COLUMBUS, Ohio (WCMH) – Beginning this week, more than 340,000 Columbus residents will receive notification that their medical debt has been forgiven.

Those behind the move are calling it a first for the city and an opportunity to highlight the impact medical debt can disproportionately have on working families.

Hundreds of thousands of central Ohio residents may soon learn some or all of their medical debt has been forgiven, a move that’s the result of a collaboration between the city and the four major hospital systems in the city, but the qualifications for both the patient and the place and date of treatment are specific.

The debt relief covers patients who are Columbus residents and make between 200 to 400% of the federal poverty level, which equals $55,000 for a single person and $111,000 for a family of four.

The patients had to receive treatment at one of the four participating hospitals – Mount Carmel Health System, Nationwide Children’s, Ohio State Wexner Medical Center, and OhioHealth – between 2015 and 2020.

The total amount of debt covered is more than $335 million, a little less than $1,000 per patient.

Columbus City Council members said that while that amount doesn’t eradicate some of the ongoing issues with the cost of healthcare or coverage, it establishes a better understanding of the issue while helping thousands in the process.

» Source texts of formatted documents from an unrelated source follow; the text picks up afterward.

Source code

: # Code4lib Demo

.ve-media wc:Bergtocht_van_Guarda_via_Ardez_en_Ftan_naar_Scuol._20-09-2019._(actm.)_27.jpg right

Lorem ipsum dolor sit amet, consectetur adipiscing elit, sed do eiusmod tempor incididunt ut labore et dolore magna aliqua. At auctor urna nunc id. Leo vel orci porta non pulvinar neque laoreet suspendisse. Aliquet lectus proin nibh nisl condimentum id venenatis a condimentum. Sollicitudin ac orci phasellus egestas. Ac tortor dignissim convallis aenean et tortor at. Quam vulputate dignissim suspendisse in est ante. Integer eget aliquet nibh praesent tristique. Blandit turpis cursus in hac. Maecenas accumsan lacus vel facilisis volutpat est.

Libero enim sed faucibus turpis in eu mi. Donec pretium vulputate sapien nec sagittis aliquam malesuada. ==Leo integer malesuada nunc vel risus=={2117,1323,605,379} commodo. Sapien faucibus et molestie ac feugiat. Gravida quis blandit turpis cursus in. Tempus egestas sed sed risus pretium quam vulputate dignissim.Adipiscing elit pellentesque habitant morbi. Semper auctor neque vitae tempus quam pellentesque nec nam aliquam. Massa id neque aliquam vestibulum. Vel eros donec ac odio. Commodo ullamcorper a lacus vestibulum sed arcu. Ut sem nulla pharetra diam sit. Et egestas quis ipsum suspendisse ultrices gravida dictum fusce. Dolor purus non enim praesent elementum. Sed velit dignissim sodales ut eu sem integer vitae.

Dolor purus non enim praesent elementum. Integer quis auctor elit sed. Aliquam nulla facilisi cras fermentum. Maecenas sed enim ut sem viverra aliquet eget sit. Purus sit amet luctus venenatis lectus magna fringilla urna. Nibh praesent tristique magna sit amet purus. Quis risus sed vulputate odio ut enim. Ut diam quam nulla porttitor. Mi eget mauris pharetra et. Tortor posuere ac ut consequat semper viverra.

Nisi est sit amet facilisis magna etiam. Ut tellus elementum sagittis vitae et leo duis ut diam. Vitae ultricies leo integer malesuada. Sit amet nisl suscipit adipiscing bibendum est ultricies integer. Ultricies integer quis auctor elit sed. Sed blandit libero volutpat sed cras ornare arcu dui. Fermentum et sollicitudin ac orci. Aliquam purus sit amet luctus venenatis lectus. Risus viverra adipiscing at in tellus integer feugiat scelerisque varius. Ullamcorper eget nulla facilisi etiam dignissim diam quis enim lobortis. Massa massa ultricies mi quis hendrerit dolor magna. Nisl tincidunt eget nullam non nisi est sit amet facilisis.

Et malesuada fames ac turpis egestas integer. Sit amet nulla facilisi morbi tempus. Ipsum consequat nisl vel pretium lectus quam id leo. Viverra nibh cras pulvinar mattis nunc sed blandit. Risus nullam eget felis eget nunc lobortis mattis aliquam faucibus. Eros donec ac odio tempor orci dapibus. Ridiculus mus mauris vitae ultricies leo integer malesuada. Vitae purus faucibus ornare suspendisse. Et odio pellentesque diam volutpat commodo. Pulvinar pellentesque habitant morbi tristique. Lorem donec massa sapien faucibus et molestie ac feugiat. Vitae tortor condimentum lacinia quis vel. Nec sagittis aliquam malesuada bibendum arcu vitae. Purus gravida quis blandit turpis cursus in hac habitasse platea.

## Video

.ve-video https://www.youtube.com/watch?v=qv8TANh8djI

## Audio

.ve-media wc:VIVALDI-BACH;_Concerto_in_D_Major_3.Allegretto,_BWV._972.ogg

“Columbus City Council does not have the power to reorganize the entire healthcare system, but we do know that building this collaboration with our healthcare systems, we really learned a lot from them, and they learned a lot from us, particularly residents that have had in the past,” Councilmember Rob Dorans said. “So, I’d like to think that we’ve built the wheel so we can certainly reevaluate in the future how this impacts people down the line.”

Both Council President Shannon Hardin and Dorans said council members will vote to spend $500,000 to cover the costs the hospitals and their vendors spent identifying, verifying, and notifying eligible patients.